## Exercise brief
Report each line from the entries in which "that" can be found.

Saved data entries
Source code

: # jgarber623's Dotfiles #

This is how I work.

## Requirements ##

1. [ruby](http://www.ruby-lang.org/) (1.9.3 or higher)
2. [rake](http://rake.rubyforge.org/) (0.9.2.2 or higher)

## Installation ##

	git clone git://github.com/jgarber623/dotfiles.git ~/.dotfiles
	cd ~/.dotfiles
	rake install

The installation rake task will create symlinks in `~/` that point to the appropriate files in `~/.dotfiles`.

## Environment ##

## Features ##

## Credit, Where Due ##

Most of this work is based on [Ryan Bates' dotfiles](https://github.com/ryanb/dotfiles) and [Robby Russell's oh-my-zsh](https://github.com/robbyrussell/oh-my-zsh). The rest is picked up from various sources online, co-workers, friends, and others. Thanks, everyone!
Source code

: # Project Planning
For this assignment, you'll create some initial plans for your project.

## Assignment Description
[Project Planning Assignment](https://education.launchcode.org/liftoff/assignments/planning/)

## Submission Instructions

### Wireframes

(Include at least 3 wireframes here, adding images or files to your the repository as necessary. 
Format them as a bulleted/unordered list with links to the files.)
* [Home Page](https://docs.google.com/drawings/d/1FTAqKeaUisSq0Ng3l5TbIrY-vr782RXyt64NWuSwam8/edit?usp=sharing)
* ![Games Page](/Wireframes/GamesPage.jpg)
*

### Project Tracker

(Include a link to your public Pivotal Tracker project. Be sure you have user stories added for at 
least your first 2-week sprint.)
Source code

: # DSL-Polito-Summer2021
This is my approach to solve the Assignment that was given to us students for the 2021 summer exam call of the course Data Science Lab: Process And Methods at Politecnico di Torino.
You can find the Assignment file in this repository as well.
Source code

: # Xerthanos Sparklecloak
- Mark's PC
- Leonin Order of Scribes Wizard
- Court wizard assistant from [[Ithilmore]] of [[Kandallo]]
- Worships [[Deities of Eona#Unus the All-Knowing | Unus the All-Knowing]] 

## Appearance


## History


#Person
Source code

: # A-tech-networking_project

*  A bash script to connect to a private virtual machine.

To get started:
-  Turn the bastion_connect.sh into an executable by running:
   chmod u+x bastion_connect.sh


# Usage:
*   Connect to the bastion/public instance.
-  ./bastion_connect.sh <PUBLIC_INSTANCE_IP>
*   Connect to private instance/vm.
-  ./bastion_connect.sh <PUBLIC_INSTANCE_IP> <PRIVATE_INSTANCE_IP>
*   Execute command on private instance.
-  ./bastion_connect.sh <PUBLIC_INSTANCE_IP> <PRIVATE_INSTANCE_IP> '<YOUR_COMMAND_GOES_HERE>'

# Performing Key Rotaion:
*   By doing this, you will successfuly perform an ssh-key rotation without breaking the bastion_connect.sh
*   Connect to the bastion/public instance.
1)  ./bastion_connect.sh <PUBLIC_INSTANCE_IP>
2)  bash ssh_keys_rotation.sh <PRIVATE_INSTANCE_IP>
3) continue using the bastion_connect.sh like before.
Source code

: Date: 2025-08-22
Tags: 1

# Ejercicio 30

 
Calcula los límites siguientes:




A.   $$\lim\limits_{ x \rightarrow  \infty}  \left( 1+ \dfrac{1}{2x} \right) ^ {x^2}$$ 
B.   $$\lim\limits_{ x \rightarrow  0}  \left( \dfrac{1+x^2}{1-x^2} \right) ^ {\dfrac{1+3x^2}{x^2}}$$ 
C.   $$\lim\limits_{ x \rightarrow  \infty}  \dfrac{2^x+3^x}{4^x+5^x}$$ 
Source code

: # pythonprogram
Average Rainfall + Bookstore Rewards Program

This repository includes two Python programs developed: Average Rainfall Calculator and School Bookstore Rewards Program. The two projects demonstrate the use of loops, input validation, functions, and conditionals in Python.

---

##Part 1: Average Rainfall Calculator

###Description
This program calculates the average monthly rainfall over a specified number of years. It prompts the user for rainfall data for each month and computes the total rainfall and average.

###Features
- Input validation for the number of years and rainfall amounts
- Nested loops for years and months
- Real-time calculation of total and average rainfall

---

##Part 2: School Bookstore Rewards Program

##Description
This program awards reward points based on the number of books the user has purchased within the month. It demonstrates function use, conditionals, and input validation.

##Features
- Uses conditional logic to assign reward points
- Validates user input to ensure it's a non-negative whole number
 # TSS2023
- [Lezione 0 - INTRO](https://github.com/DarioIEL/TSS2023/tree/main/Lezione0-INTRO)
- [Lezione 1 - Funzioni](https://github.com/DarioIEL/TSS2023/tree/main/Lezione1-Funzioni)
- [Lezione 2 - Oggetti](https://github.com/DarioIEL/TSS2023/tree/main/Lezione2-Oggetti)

## Problem solution
The installation rake task will create symlinks in `~/` that point to the appropriate files in `~/.dotfiles`.
This is my approach to solve the Assignment that was given to us students for the 2021 summer exam call of the course Data Science Lab: Process And Methods at Politecnico di Torino.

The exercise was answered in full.